Dairy Industry Leader Testifies before Congress on USMCA Dairy Priorities

Michael Lichte, Chief Insights and Optimization Officer for Dairy Farmers of America (DFA), testified today before the House Committee on Agriculture on the importance of the United States-Mexico-Canada Agreement (USMCA) to U.S. dairy and the need for strengthening dairy implementation and enforcement during the agreement’s forthcoming joint review. Lichte served as a witness representing the National Milk Producers Federation as a board member and the U.S. Dairy Export Council as a director.

“Export demand now accounts for 17% of total U.S. milk production and has become one of the primary drivers of incremental growth across the dairy sector,” Lichte said. “For DFA and the U.S. dairy industry broadly, USMCA remains one of the most consequential trade agreements affecting long-term competitiveness, manufacturing investment, and farm-level economic stability. That’s why it’s essential that we strengthen and renew it.”

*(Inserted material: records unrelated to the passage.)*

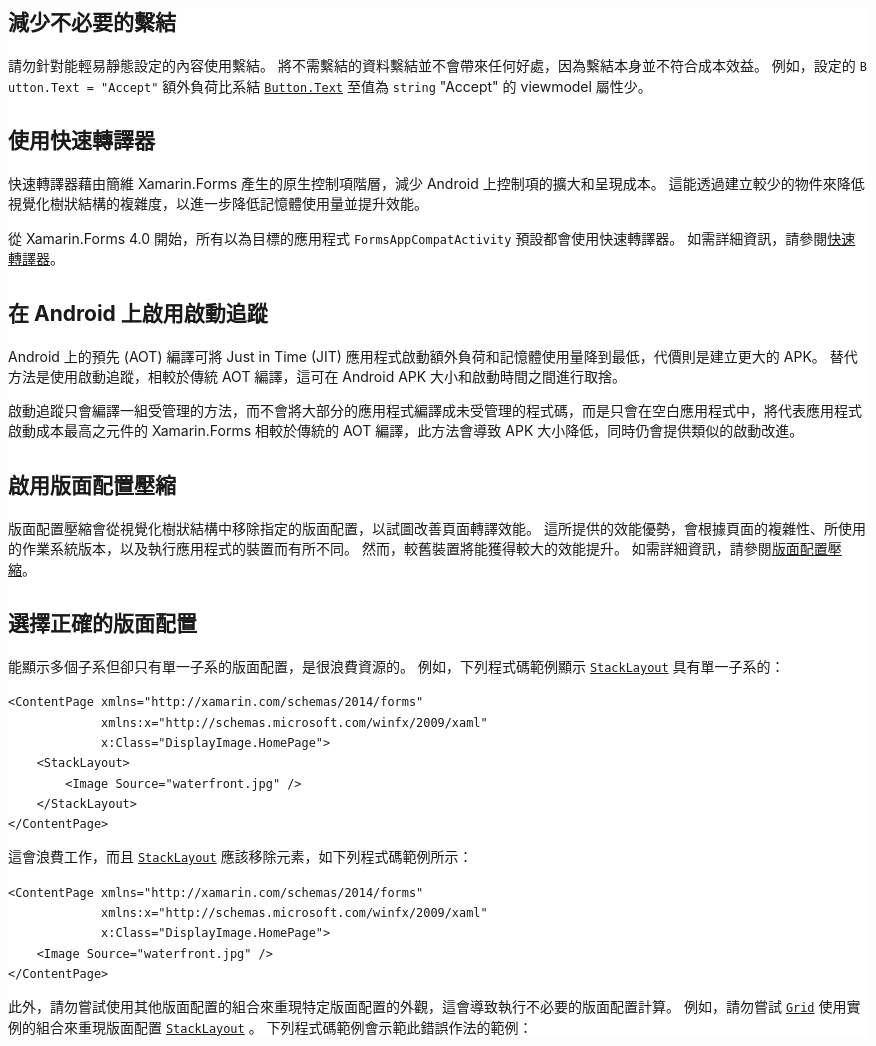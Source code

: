## <a name="reduce-unnecessary-bindings"></a>減少不必要的繫結

請勿針對能輕易靜態設定的內容使用繫結。 將不需繫結的資料繫結並不會帶來任何好處，因為繫結本身並不符合成本效益。 例如，設定的 `Button.Text = "Accept"` 額外負荷比系結 [`Button.Text`](xref:Xamarin.Forms.Button.Text) 至值為 `string` "Accept" 的 viewmodel 屬性少。

## <a name="use-fast-renderers"></a>使用快速轉譯器

快速轉譯器藉由簡維 Xamarin.Forms 產生的原生控制項階層，減少 Android 上控制項的擴大和呈現成本。 這能透過建立較少的物件來降低視覺化樹狀結構的複雜度，以進一步降低記憶體使用量並提升效能。

從 Xamarin.Forms 4.0 開始，所有以為目標的應用程式 `FormsAppCompatActivity` 預設都會使用快速轉譯器。 如需詳細資訊，請參閱[快速轉譯器](~/xamarin-forms/internals/fast-renderers.md)。

## <a name="enable-startup-tracing-on-android"></a>在 Android 上啟用啟動追蹤

Android 上的預先 (AOT) 編譯可將 Just in Time (JIT) 應用程式啟動額外負荷和記憶體使用量降到最低，代價則是建立更大的 APK。 替代方法是使用啟動追蹤，相較於傳統 AOT 編譯，這可在 Android APK 大小和啟動時間之間進行取捨。

啟動追蹤只會編譯一組受管理的方法，而不會將大部分的應用程式編譯成未受管理的程式碼，而是只會在空白應用程式中，將代表應用程式啟動成本最高之元件的 Xamarin.Forms 相較於傳統的 AOT 編譯，此方法會導致 APK 大小降低，同時仍會提供類似的啟動改進。

## <a name="enable-layout-compression"></a>啟用版面配置壓縮

版面配置壓縮會從視覺化樹狀結構中移除指定的版面配置，以試圖改善頁面轉譯效能。 這所提供的效能優勢，會根據頁面的複雜性、所使用的作業系統版本，以及執行應用程式的裝置而有所不同。 然而，較舊裝置將能獲得較大的效能提升。 如需詳細資訊，請參閱[版面配置壓縮](~/xamarin-forms/user-interface/layouts/layout-compression.md)。

## <a name="choose-the-correct-layout"></a>選擇正確的版面配置

能顯示多個子系但卻只有單一子系的版面配置，是很浪費資源的。 例如，下列程式碼範例顯示 [`StackLayout`](xref:Xamarin.Forms.StackLayout) 具有單一子系的：

```xaml
<ContentPage xmlns="http://xamarin.com/schemas/2014/forms"
             xmlns:x="http://schemas.microsoft.com/winfx/2009/xaml"
             x:Class="DisplayImage.HomePage">
    <StackLayout>
        <Image Source="waterfront.jpg" />
    </StackLayout>
</ContentPage>
```

這會浪費工作，而且 [`StackLayout`](xref:Xamarin.Forms.StackLayout) 應該移除元素，如下列程式碼範例所示：

```xaml
<ContentPage xmlns="http://xamarin.com/schemas/2014/forms"
             xmlns:x="http://schemas.microsoft.com/winfx/2009/xaml"
             x:Class="DisplayImage.HomePage">
    <Image Source="waterfront.jpg" />
</ContentPage>
```

此外，請勿嘗試使用其他版面配置的組合來重現特定版面配置的外觀，這會導致執行不必要的版面配置計算。 例如，請勿嘗試 [`Grid`](xref:Xamarin.Forms.Grid) 使用實例的組合來重現版面配置 [`StackLayout`](xref:Xamarin.Forms.StackLayout) 。 下列程式碼範例會示範此錯誤作法的範例：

Mexico and Canada together account for more than 40% of all U.S. dairy exports by value. Lichte’s testimony focused on Canada’s administration of its dairy tariff-rate quotas in a manner that limits trade and its circumvention of USMCA export disciplines for dairy proteins, while also highlighting the importance of preserving U.S. exporters’ ability to use common cheese names like “feta” in Mexico.

On Canada, Lichte documented chronic underfill of negotiated dairy tariff-rate quotas, with cumulative fill rates reaching only 64% for industrial-use cheese, 34% for fluid milk, and just 7% for skim milk powder through 2025. He also detailed Canada’s growing use of alternative tariff classifications to move surplus dairy proteins into U.S. and global markets in ways that evade USMCA’s dairy protein export caps, a practice confirmed by a May 2026 U.S. International Trade Commission report.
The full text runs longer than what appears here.